Ainsi, dès le VIe siècle, des "rois" sont signalés en Bretagne, certains légendaires, comme Gradlon (qui règne sur la non moins légendaire cité d'Ys), et d'autres plus réels, comme par exemple le roi Waroc'h. Mais l'histoire officielle n'a pas retenu ces figures comme étant de véritables rois, car ils régnaient sur des territoires limités, et n'étaient pas reconnus comme tels par leurs puissants voisins, les Francs.

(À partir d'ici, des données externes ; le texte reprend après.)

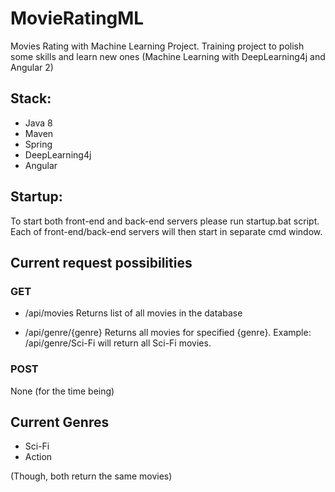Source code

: # MovieRatingML
Movies Rating with Machine Learning Project. Training project to polish some skills and learn new ones (Machine Learning with DeepLearning4j and Angular 2)


## Stack:
- Java 8
- Maven
- Spring
- DeepLearning4j
- Angular


## Startup:
To start both front-end and back-end servers please run startup.bat script. Each of front-end/back-end servers will then start in separate cmd window.

## Current request possibilities
### GET
- /api/movies
Returns list of all movies in the database

- /api/genre/{genre}
Returns all movies for specified {genre}. Example: /api/genre/Sci-Fi will return all Sci-Fi movies.

### POST
None (for the time being)

## Current Genres
- Sci-Fi
- Action

(Though, both return the same movies)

Au début du IXe siècle, l’empereur Louis Le Pieux, fils de Charlemagne, tente d’imposer sa domination sur la péninsule. Il combat et vainc Morvan Lez Breizh, roi des Bretons de Cornouaille. En 818, probablement à Carhaix (anciennement Vorgium), il obtient la soumission des chefs bretons. Et il ordonne l’alignement de l’Église locale, alors de rite "celtique", sur les règles du continent.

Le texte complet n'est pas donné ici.